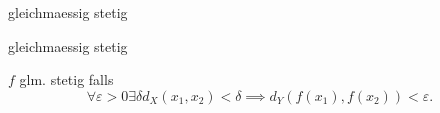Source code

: \documentclass[class=article, crop=false]{standalone}
\begin{document}
\begin{zettel}{gleichmaessig stetig}
\begin{flashcard}[79msj967]{gleichmaessig stetig}
	\begin{definition}
		$f$ glm. stetig falls
		\[
			\forall \varepsilon > 0 \exists \delta d_X (x_1,x_2) < \delta \implies  d_Y (f (x_1 ), f(x_2 )) < \varepsilon
		.\]
	\end{definition}
\end{flashcard}
\end{zettel}
\end{document}
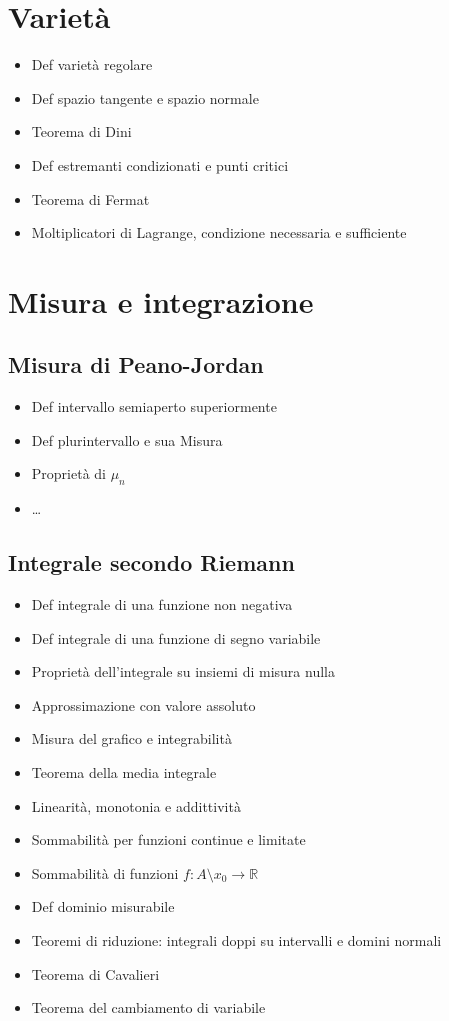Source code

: \documentclass[10pt,a4paper, twocolumn]{article}
\newcommand{\R}{\mathbb{R}}
\renewcommand{\,}{\text{, }}
\begin{document}
\section{Varietà}
\begin{itemize}
    \item Def varietà regolare
    \item Def spazio tangente e spazio normale
    \item Teorema di Dini
    \item Def estremanti condizionati e punti critici
    \item Teorema di Fermat
    \item Moltiplicatori di Lagrange, condizione necessaria e sufficiente
\end{itemize}

\section{Misura e integrazione}
\subsection{Misura di Peano-Jordan}
\begin{itemize}
    \item Def intervallo semiaperto superiormente
    \item Def plurintervallo e sua Misura
    \item Proprietà di $\mu_n$
    \item \dots
\end{itemize}

\subsection{Integrale secondo Riemann}
\begin{itemize}
    \item Def integrale di una funzione non negativa
    \item Def integrale di una funzione di segno variabile
    \item Proprietà dell'integrale su insiemi di misura nulla
    \item Approssimazione con valore assoluto
    \item Misura del grafico e integrabilità
    \item Teorema della media integrale
    \item Linearità, monotonia e addittività
    \item Sommabilità per funzioni continue e limitate
    \item Sommabilità di funzioni $f:A\setminus{x_0} \rightarrow \R$
    \item Def dominio misurabile
    \item Teoremi di riduzione: integrali doppi su intervalli e domini normali
    \item Teorema di Cavalieri
    \item Teorema del cambiamento di variabile
\end{itemize}
\end{document}
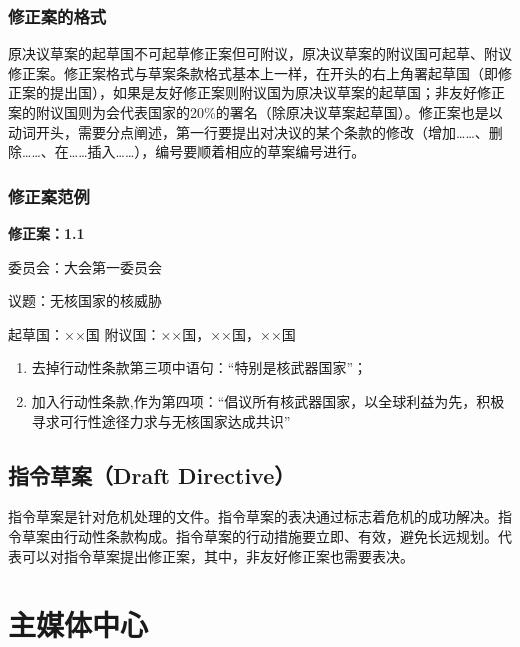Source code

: \documentclass[a4paper,openany]{book}
\begin{document}
\subsection{修正案的格式}

原决议草案的起草国不可起草修正案但可附议，原决议草案的附议国可起草、附议修正案。修正案格式与草案条款格式基本上一样，在开头的右上角署起草国（即修正案的提出国），如果是友好修正案则附议国为原决议草案的起草国；非友好修正案的附议国则为会代表国家的20\%的署名（除原决议草案起草国）。修正案也是以动词开头，需要分点阐述，第一行要提出对决议的某个条款的修改（增加……、删除……、在……插入……），编号要顺着相应的草案编号进行。

\subsection{修正案范例}
\begin{spacing}{1}
\setlength{\parskip}{0em}
\centerline{\textbf{修正案：1.1}}

\vspace{1em}

\noindent 委员会：大会第一委员会 

\noindent 议题：无核国家的核威胁 

\noindent 起草国：××国 附议国：××国，××国，××国 

\begin{enumerate}
\setlength{\itemsep}{0pt}
\setlength{\parsep}{0pt}
\setlength{\parskip}{0pt}

\item 去掉行动性条款第三项中语句：“特别是核武器国家”； 

\item 加入行动性条款,作为第四项：“倡议所有核武器国家，以全球利益为先，积极寻求可行性途径力求与无核国家达成共识”

\end{enumerate}
\end{spacing}

\section{指令草案（Draft Directive）}

指令草案是针对危机处理的文件。指令草案的表决通过标志着危机的成功解决。指令草案由行动性条款构成。指令草案的行动措施要立即、有效，避免长远规划。代表可以对指令草案提出修正案，其中，非友好修正案也需要表决。

\chapter{主媒体中心}
\end{document}
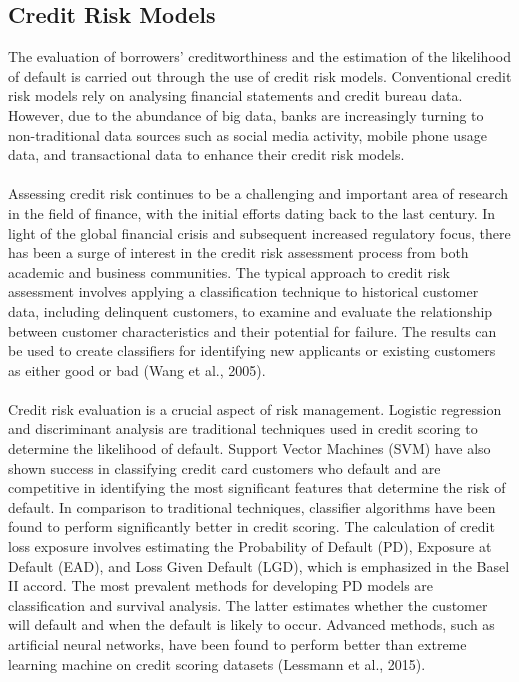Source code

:\subsection{Credit Risk Models}
The evaluation of borrowers' creditworthiness and the estimation of the likelihood of default is carried out 
through the use of credit risk models. Conventional credit risk models rely on analysing financial statements
and credit bureau data. However, due to the abundance of big data, banks are increasingly turning to non-traditional
data sources such as social media activity, mobile phone usage data, and transactional data to enhance their
credit risk models.\\\\
Assessing credit risk continues to be a challenging and important area of research in the field of finance, with
the initial efforts dating back to the last century. In light of the global financial crisis and subsequent
increased regulatory focus, there has been a surge of interest in the credit risk assessment process from both
academic and business communities. The typical approach to credit risk assessment involves applying a
classification technique to historical customer data, including delinquent customers, to examine and
evaluate the relationship between customer characteristics and their potential for failure. The results can
be used to create classifiers for identifying new applicants or existing customers as either good or bad
(Wang et al., 2005).\\\\
Credit risk evaluation is a crucial aspect of risk management. Logistic regression and discriminant analysis are
traditional techniques used in credit scoring to determine the likelihood of default. Support Vector Machines
(SVM) have also shown success in classifying credit card customers who default and are competitive in identifying
the most significant features that determine the risk of default. In comparison to traditional techniques,
classifier algorithms have been found to perform significantly better in credit scoring. The calculation of
credit loss exposure involves estimating the Probability of Default (PD), Exposure at Default (EAD), and Loss
Given Default (LGD), which is emphasized in the Basel II accord. The most prevalent methods for developing PD
models are classification and survival analysis. The latter estimates whether the customer will default and
when the default is likely to occur. Advanced methods, such as artificial neural networks, have been found
to perform better than extreme learning machine on credit scoring datasets (Lessmann et al., 2015).\\\\
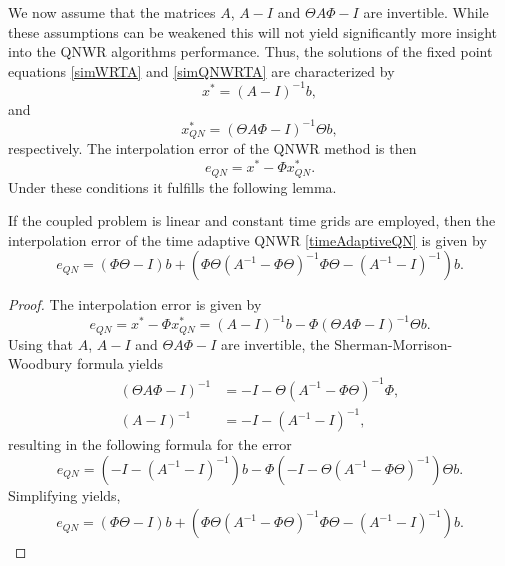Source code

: We now assume that the matrices $A$, $A-I$ and $\Theta A \Phi  - I$ are invertible. While these assumptions can be weakened this will not yield significantly more insight into the QNWR algorithms performance. Thus, the solutions of the fixed point equations \eqref{simWRTA} and \eqref{simQNWRTA} are characterized by 
\begin{equation*}
	x^* = (A - I)^{-1}b,
\end{equation*} 
and 
\begin{equation*}
	x^*_{QN} = (\Theta A \Phi - I)^{-1} \Theta b,
\end{equation*}  
respectively. The interpolation error of the QNWR method is then
\begin{equation*}
e_{QN} = x^* -  \Phi  x_{QN}^{*}.
\end{equation*}
Under these conditions it fulfills the following lemma.

\begin{lemma} \label{interpError}
If the coupled problem is linear and constant time grids are employed, then the interpolation error of the time adaptive QNWR \eqref{timeAdaptiveQN} is given by
\begin{equation}
e_{QN} = ( \Phi \Theta - I )b + ( \Phi  \Theta  (A^{-1} - \Phi \Theta )^{-1} \Phi \Theta  -(A^{-1}-I)^{-1} )b.
\end{equation} 
\end{lemma}
\begin{proof}
	The interpolation error is given by 
	\begin{equation*}
		e_{QN} = x^* -  \Phi  x_{QN}^{*} = (A- I)^{-1}b -  \Phi ( \Theta A \Phi  - I)^{-1} \Theta b.
	\end{equation*}
	Using that $A$, $A-I$ and $\Theta A \Phi  - I$ are invertible, the Sherman-Morrison-Woodbury formula yields
	\begin{align*}
		( \Theta A \Phi  - I)^{-1} &=  - I -  \Theta (A^{-1} - \Phi  \Theta )^{-1} \Phi,\\
		(A-I)^{-1} &= -I - (A^{-1}-I)^{-1},
	\end{align*}
	resulting in the following formula for the error
	\begin{equation*}
		e_{QN} = \left(-I - (A^{-1}-I)^{-1}\right)b - \Phi \left(- I  - \Theta (A^{-1} - \Phi  \Theta )^{-1} \right) \Theta b. 
	\end{equation*} 
	Simplifying yields,
	\begin{align*}
		e_{QN} = ( \Phi \Theta - I )b + ( \Phi  \Theta  (A^{-1} - \Phi \Theta )^{-1} \Phi \Theta  -(A^{-1}-I)^{-1} )b. 
	\end{align*} 
\end{proof}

────────────────────────────────────────

→ **TO DO**
Before you return the listing, strip out its pictures; all else must match exactly.

→ **TASK ANSWER**
Source code

: \documentclass[class=article, crop=false]{standalone}
\begin{document}
\begin{zettel}{gleichmaessig stetig}
\begin{flashcard}[79msj967]{gleichmaessig stetig}
	\begin{definition}
		$f$ glm. stetig falls
		\[
			\forall \varepsilon > 0 \exists \delta d_X (x_1,x_2) < \delta \implies  d_Y (f (x_1 ), f(x_2 )) < \varepsilon
		.\]
	\end{definition}
\end{flashcard}
\end{zettel}
\end{document}
Source code

: \documentclass[10pt,a4paper, twocolumn]{article}
\newcommand{\R}{\mathbb{R}}
\renewcommand{\,}{\text{, }}
\begin{document}
\section{Varietà}
\begin{itemize}
    \item Def varietà regolare
    \item Def spazio tangente e spazio normale
    \item Teorema di Dini
    \item Def estremanti condizionati e punti critici
    \item Teorema di Fermat
    \item Moltiplicatori di Lagrange, condizione necessaria e sufficiente
\end{itemize}

\section{Misura e integrazione}
\subsection{Misura di Peano-Jordan}
\begin{itemize}
    \item Def intervallo semiaperto superiormente
    \item Def plurintervallo e sua Misura
    \item Proprietà di $\mu_n$
    \item \dots
\end{itemize}

\subsection{Integrale secondo Riemann}
\begin{itemize}
    \item Def integrale di una funzione non negativa
    \item Def integrale di una funzione di segno variabile
    \item Proprietà dell'integrale su insiemi di misura nulla
    \item Approssimazione con valore assoluto
    \item Misura del grafico e integrabilità
    \item Teorema della media integrale
    \item Linearità, monotonia e addittività
    \item Sommabilità per funzioni continue e limitate
    \item Sommabilità di funzioni $f:A\setminus{x_0} \rightarrow \R$
    \item Def dominio misurabile
    \item Teoremi di riduzione: integrali doppi su intervalli e domini normali
    \item Teorema di Cavalieri
    \item Teorema del cambiamento di variabile
\end{itemize}
\end{document}
Source code

: \documentclass[a4paper,openany]{book}
\begin{document}
\subsection{修正案的格式}

原决议草案的起草国不可起草修正案但可附议，原决议草案的附议国可起草、附议修正案。修正案格式与草案条款格式基本上一样，在开头的右上角署起草国（即修正案的提出国），如果是友好修正案则附议国为原决议草案的起草国；非友好修正案的附议国则为会代表国家的20\%的署名（除原决议草案起草国）。修正案也是以动词开头，需要分点阐述，第一行要提出对决议的某个条款的修改（增加……、删除……、在……插入……），编号要顺着相应的草案编号进行。

\subsection{修正案范例}
\begin{spacing}{1}
\setlength{\parskip}{0em}
\centerline{\textbf{修正案：1.1}}

\vspace{1em}

\noindent 委员会：大会第一委员会 

\noindent 议题：无核国家的核威胁 

\noindent 起草国：××国 附议国：××国，××国，××国 

\begin{enumerate}
\setlength{\itemsep}{0pt}
\setlength{\parsep}{0pt}
\setlength{\parskip}{0pt}

\item 去掉行动性条款第三项中语句：“特别是核武器国家”； 

\item 加入行动性条款,作为第四项：“倡议所有核武器国家，以全球利益为先，积极寻求可行性途径力求与无核国家达成共识”

\end{enumerate}
\end{spacing}

\section{指令草案（Draft Directive）}

指令草案是针对危机处理的文件。指令草案的表决通过标志着危机的成功解决。指令草案由行动性条款构成。指令草案的行动措施要立即、有效，避免长远规划。代表可以对指令草案提出修正案，其中，非友好修正案也需要表决。

\chapter{主媒体中心}
\end{document}
Source code

:\subsection{Credit Risk Models}
The evaluation of borrowers' creditworthiness and the estimation of the likelihood of default is carried out 
through the use of credit risk models. Conventional credit risk models rely on analysing financial statements
and credit bureau data. However, due to the abundance of big data, banks are increasingly turning to non-traditional
data sources such as social media activity, mobile phone usage data, and transactional data to enhance their
credit risk models.\\\\
Assessing credit risk continues to be a challenging and important area of research in the field of finance, with
the initial efforts dating back to the last century. In light of the global financial crisis and subsequent
increased regulatory focus, there has been a surge of interest in the credit risk assessment process from both
academic and business communities. The typical approach to credit risk assessment involves applying a
classification technique to historical customer data, including delinquent customers, to examine and
evaluate the relationship between customer characteristics and their potential for failure. The results can
be used to create classifiers for identifying new applicants or existing customers as either good or bad
(Wang et al., 2005).\\\\
Credit risk evaluation is a crucial aspect of risk management. Logistic regression and discriminant analysis are
traditional techniques used in credit scoring to determine the likelihood of default. Support Vector Machines
(SVM) have also shown success in classifying credit card customers who default and are competitive in identifying
the most significant features that determine the risk of default. In comparison to traditional techniques,
classifier algorithms have been found to perform significantly better in credit scoring. The calculation of
credit loss exposure involves estimating the Probability of Default (PD), Exposure at Default (EAD), and Loss
Given Default (LGD), which is emphasized in the Basel II accord. The most prevalent methods for developing PD
models are classification and survival analysis. The latter estimates whether the customer will default and
when the default is likely to occur. Advanced methods, such as artificial neural networks, have been found
to perform better than extreme learning machine on credit scoring datasets (Lessmann et al., 2015).\\\\
Source code

: We now assume that the matrices $A$, $A-I$ and $\Theta A \Phi  - I$ are invertible. While these assumptions can be weakened this will not yield significantly more insight into the QNWR algorithms performance. Thus, the solutions of the fixed point equations \eqref{simWRTA} and \eqref{simQNWRTA} are characterized by 
\begin{equation*}
	x^* = (A - I)^{-1}b,
\end{equation*} 
and 
\begin{equation*}
	x^*_{QN} = (\Theta A \Phi - I)^{-1} \Theta b,
\end{equation*}  
respectively. The interpolation error of the QNWR method is then
\begin{equation*}
e_{QN} = x^* -  \Phi  x_{QN}^{*}.
\end{equation*}
Under these conditions it fulfills the following lemma.

\begin{lemma} \label{interpError}
If the coupled problem is linear and constant time grids are employed, then the interpolation error of the time adaptive QNWR \eqref{timeAdaptiveQN} is given by
\begin{equation}
e_{QN} = ( \Phi \Theta - I )b + ( \Phi  \Theta  (A^{-1} - \Phi \Theta )^{-1} \Phi \Theta  -(A^{-1}-I)^{-1} )b.
\end{equation} 
\end{lemma}
\begin{proof}
	The interpolation error is given by 
	\begin{equation*}
		e_{QN} = x^* -  \Phi  x_{QN}^{*} = (A- I)^{-1}b -  \Phi ( \Theta A \Phi  - I)^{-1} \Theta b.
	\end{equation*}
	Using that $A$, $A-I$ and $\Theta A \Phi  - I$ are invertible, the Sherman-Morrison-Woodbury formula yields
	\begin{align*}
		( \Theta A \Phi  - I)^{-1} &=  - I -  \Theta (A^{-1} - \Phi  \Theta )^{-1} \Phi,\\
		(A-I)^{-1} &= -I - (A^{-1}-I)^{-1},
	\end{align*}
	resulting in the following formula for the error
	\begin{equation*}
		e_{QN} = \left(-I - (A^{-1}-I)^{-1}\right)b - \Phi \left(- I  - \Theta (A^{-1} - \Phi  \Theta )^{-1} \right) \Theta b. 
	\end{equation*} 
	Simplifying yields,
	\begin{align*}
		e_{QN} = ( \Phi \Theta - I )b + ( \Phi  \Theta  (A^{-1} - \Phi \Theta )^{-1} \Phi \Theta  -(A^{-1}-I)^{-1} )b. 
	\end{align*} 
\end{proof}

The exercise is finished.